Leaves: The large leaves are thick and leathery. The leaves are distinctively “penniveined” meaning that veins are tightly packed in parallel rows. This matches the leaves of a number of Bornean figs including F. callophylla and F. glandifera. The stipules are very long and pointed and are normally coloured bright pink or reddish
Fig: The figs are oblong and ripen green to reddish. The immature figs are covered in “calyptrate bud covers” like petals which fall off as the fig grows in size, leaving the mature fig fruit supported on a very thick peduncle (fruit stalk) almost the same width as the fig fruit.
Similar species: Ficus glandifera, F. callophylla which both have large penniveined leaves.
Distinguish:
- Ficus glandifera figs sit in a cup like an acorn not on a stalk or peduncle.
- The ostiole of Ficus glandifera is more of a slit then a hole.
- Ficus callophylla figs do not sit in a cup.

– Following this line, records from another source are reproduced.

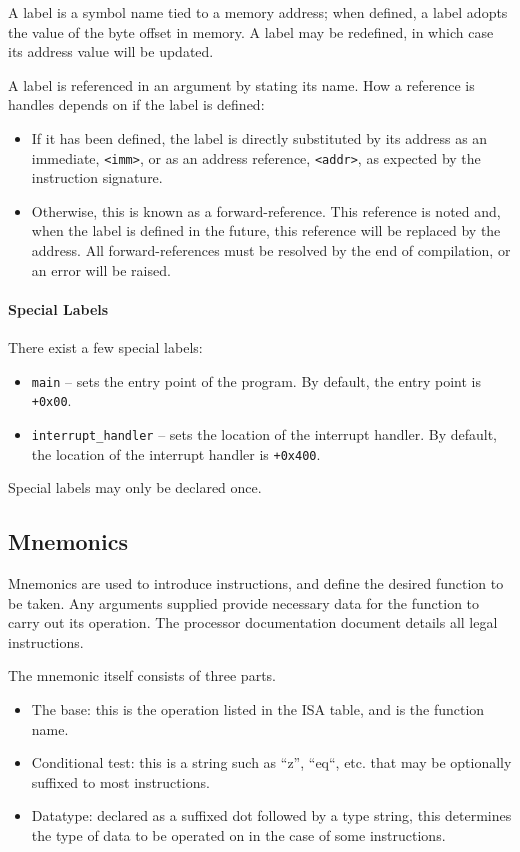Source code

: \documentclass[10pt]{article}
\begin{document}
A label is a symbol name tied to a memory address; when defined, a label adopts the value of the byte offset in memory.
A label may be redefined, in which case its address value will be updated.

A label is referenced in an argument by stating its name.
How a reference is handles depends on if the label is defined:
\begin{itemize}
    \item If it has been defined, the label is directly substituted by its address as an immediate, \texttt{<imm>}, or as an address reference, \texttt{<addr>}, as expected by the instruction signature.
    \item Otherwise, this is known as a forward-reference.
    This reference is noted and, when the label is defined in the future, this reference will be replaced by the address.
    All forward-references must be resolved by the end of compilation, or an error will be raised.
\end{itemize}

\paragraph*{Special Labels}
There exist a few special labels:
\begin{itemize}
    \item \texttt{main} -- sets the entry point of the program.
    By default, the entry point is \texttt{+0x00}.
    \item \texttt{interrupt\_handler} -- sets the location of the interrupt handler.
    By default, the location of the interrupt handler is \texttt{+0x400}.
\end{itemize}

Special labels may only be declared once.

\subsection{Mnemonics}

Mnemonics are used to introduce instructions, and define the desired function to be taken.
Any arguments supplied provide necessary data for the function to carry out its operation.
The processor documentation document details all legal instructions.

The mnemonic itself consists of three parts.
\begin{itemize}
    \item The base: this is the operation listed in the ISA table, and is the function name.
    \item Conditional test: this is a string such as ``z'', ``eq``, etc. that may be optionally suffixed to most instructions.
    \item Datatype: declared as a suffixed dot followed by a type string, this determines the type of data to be operated on in the case of some instructions.
\end{itemize}
\end{document}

Taxonomy: Berg and Corner (2005) created a new section Stilpnophyllum which placed F. elastica in the same grouping as the Australian stranglers belonging to Section Malvanthera but this theory was demolished by Ronsted et al in a series of papers. Currently Ficus elastica is considered to belong in Section Conosycea which includes most of the hemi-epiphytic stanglers.
Distribution: Introduced Ficus elastica is commonly planted in towns and surrounding areas in Borneo. Although individual trees in Kota Kinabalu may produce figs, no young plants have yet been recorded and it is likely that these figs are sterile because of a lack of pollinating wasps. This means that F. elastica is unable to establish in the wild in Borneo.
However fertile figs and pollinating fig wasps have recently been recorded in Singapore for the first time. Harrison (2017) Pollination of Ficus elastica in Singapore
Range: NE India to northern Malaya, Sumatra and Java. Introduced and planted elsewhere. Berg (2005). In the wild normally associated with limestone hills.
Ficus elastica and the Rubber Industry: The first submarine telegraph cables (1850’s) were covered with the waterproof rubbery latex of Dyera consulata (jelutong or gutta-percha) a common forest tree in Borneo, but industrial demand soon exhausted the forest supply. The growth of the car industry at the end of the 19th Century stimulated the establishment of many experimental plantations of latex producing plants in SE Asia and S. America including Ficus elastica plantations.
However, the industries that used rubber for tyres and waterproofing reported that the best rubber was produced by a tree found wild in the Brazilian jungle Hevea braziliensis. Once Hevea plantations came into production in Malaya, as a result of the work of Henry Ridley of the Singapore Botanic Garden the Ficus elastica plantations were abandoned.